Ensure we deserialize database values before decrypting

Adds the missing step of deserializing the database value before
decryption.

For string columns, this is a no-op, For binary columns this is a no-op
for SQLite and MySQL, but not for [PostgreSQL](https://github.com/rails/rails/blob/b60cf01e9d076d235fdb02db1072ea2a31c94dbe/activerecord/lib/active_record/connection_adapters/postgresql/oid/bytea.rb#L11).

The deserialization is messy, because of the need to handle serialized
types (those declared with `serializes :foo, JSON`).
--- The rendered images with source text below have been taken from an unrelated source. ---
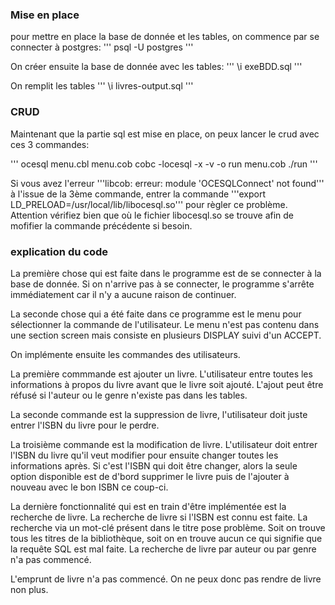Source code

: ### Mise en place

pour mettre en place la base de donnée et les tables, on commence par se connecter à postgres:
'''
psql -U postgres
'''

On créer ensuite la base de donnée avec les tables:
'''
\i exeBDD.sql
'''

On remplit les tables
'''
\i livres-output.sql
'''

### CRUD

Maintenant que la partie sql est mise en place, on peux lancer le crud avec ces 3 commandes:

'''
ocesql menu.cbl menu.cob
cobc -locesql -x -v -o run menu.cob
./run 
'''

Si vous avez l'erreur '''libcob: erreur: module 'OCESQLConnect' not found''' à l'issue de la 3ème 
commande, entrer la commande '''export LD_PRELOAD=/usr/local/lib/libocesql.so''' pour règler ce problème. Attention vérifiez bien que où le fichier libocesql.so se trouve afin de mofifier la commande précédente si besoin.


### explication du code

La première chose qui est faite dans le programme est de se connecter à la base de donnée.
Si on n'arrive pas à se connecter, le programme s'arrête immédiatement car il n'y a aucune raison 
de continuer.

La seconde chose qui a été faite dans ce programme est le menu pour sélectionner la commande de
l'utilisateur. Le menu n'est pas contenu dans une section screen mais consiste en plusieurs 
DISPLAY suivi d'un ACCEPT.

On implémente ensuite les commandes des utilisateurs.

La première commmande est ajouter un livre. L'utilisateur entre toutes les informations à propos 
du livre avant que le livre soit ajouté. L'ajout peut être réfusé si l'auteur ou le genre 
n'existe pas dans les tables. 

La seconde commande est la suppression de livre, l'utilisateur doit juste entrer l'ISBN du livre pour le perdre.

La troisième commande est la modification de livre. L'utilisateur doit entrer l'ISBN du livre 
qu'il veut modifier pour ensuite changer toutes les informations après. 
Si c'est l'ISBN qui doit être changer, alors la seule option disponible est de d'bord supprimer 
le livre puis de l'ajouter à nouveau avec le bon ISBN ce coup-ci.

La dernière fonctionnalité qui est en train d'être implémentée est la recherche de livre.
La recherche de livre si l'ISBN est connu est faite.
La recherche via un mot-clé présent dans le titre pose problème.
Soit on trouve tous les titres de la bibliothèque, soit on en trouve aucun ce qui signifie 
que la requête SQL est mal faite.
La recherche de livre par auteur ou par genre n'a pas commencé.

L'emprunt de livre n'a pas commencé. On ne peux donc pas rendre de livre non plus.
The docs
[recommend](https://guides.rubyonrails.org/active_record_encryption.html#supported-types)
that you should have that declaration before the `encrypts :foo`.

If we recommended that they were called the other way round this could
be greatly simplified and we could also remove the special case handling
of binary types in ActiveRecord::Encryption::EncryptedAttributeType#text_to_database_type.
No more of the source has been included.